A Driebes le cae el Gordo

Bajo la superficie colindante a la ermita de la Virgen de la Muela, en Driebes, se localiza una ciudad romana que los especialistas consideran similar a Segóbriga. // Foto: La Razón.

Bajo la superficie colindante a la ermita de la Virgen de la Muela, en Driebes, se localiza una ciudad romana que los especialistas consideran similar a Segóbriga. // Foto: La Razón.

Por Raquel Gamo

El reciente anuncio del descubrimiento de Caraca, la villa romana de Driebes, supone un importante hallazgo cultural de primera magnitud, que ha causado gran expectación social y mediática, dentro y fuera de Guadalajara. De confirmarse las pruebas recabadas sobre el terreno por los investigadores de la UNED Emilio Gamo y Javier Fernández, estaríamos ante unos de los asentamientos romanos más relevantes que se han localizado en los últimos años en España. Y, desde luego, en el vestigio más importante -por no decir único- de Guadalajara. El hallazgo es notable y ha disparado las expectativas en Driebes, pero lo fundamental es respetar y apoyar al máximo el trabajo de los arqueólogos y especialistas.

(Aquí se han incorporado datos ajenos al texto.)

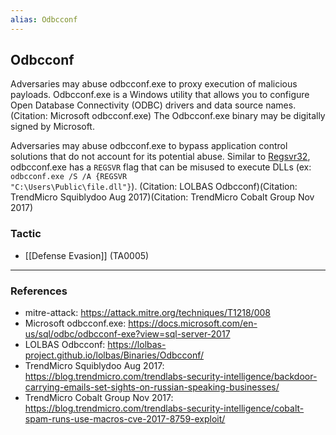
 ```yaml
---
alias: Odbcconf
---
```


## Odbcconf

Adversaries may abuse odbcconf.exe to proxy execution of malicious payloads. Odbcconf.exe is a Windows utility that allows you to configure Open Database Connectivity (ODBC) drivers and data source names.(Citation: Microsoft odbcconf.exe) The Odbcconf.exe binary may be digitally signed by Microsoft.

Adversaries may abuse odbcconf.exe to bypass application control solutions that do not account for its potential abuse. Similar to [Regsvr32](https://attack.mitre.org/techniques/T1218/010), odbcconf.exe has a <code>REGSVR</code> flag that can be misused to execute DLLs (ex: <code>odbcconf.exe /S /A &lbrace;REGSVR "C:\Users\Public\file.dll"&rbrace;</code>). (Citation: LOLBAS Odbcconf)(Citation: TrendMicro Squiblydoo Aug 2017)(Citation: TrendMicro Cobalt Group Nov 2017) 



### Tactic

- [[Defense Evasion]] (TA0005)


---
### References

- mitre-attack: https://attack.mitre.org/techniques/T1218/008
- Microsoft odbcconf.exe: https://docs.microsoft.com/en-us/sql/odbc/odbcconf-exe?view=sql-server-2017
- LOLBAS Odbcconf: https://lolbas-project.github.io/lolbas/Binaries/Odbcconf/
- TrendMicro Squiblydoo Aug 2017: https://blog.trendmicro.com/trendlabs-security-intelligence/backdoor-carrying-emails-set-sights-on-russian-speaking-businesses/
- TrendMicro Cobalt Group Nov 2017: https://blog.trendmicro.com/trendlabs-security-intelligence/cobalt-spam-runs-use-macros-cve-2017-8759-exploit/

Según las investigaciones, Caraca es una ciudad de unas 12 hectáreas, situada bajo el cerro de la Virgen de la Muela, en la localidad de Driebes, enclavada en la Alcarria Baja y limítrofe con la Comunidad de Madrid. Las prospecciones realizadas hasta el momento mediante los últimos avances tecnológicos -herramientas de georradar- han permitido precisar que este lugar tuvo una población rayana a los 2.000 habitantes (municipium). Caraca, situada en la vía que en aquella época enlazaba Alcalá de Henares (Complutum) con Cartagena (Cartago Nova), contó con los servicios propios de estas urbes: un foro porticado, centro de la vida social; y un acueducto de 112 metros; además de un mercado, unas termas y diversas categorías de casas. El estado de conservación parece que es óptimo. “Los libros de Historia cambiarán a partir de Caraca”, afirmó Pedro Rincón, alcalde de Driebes, a La Sexta.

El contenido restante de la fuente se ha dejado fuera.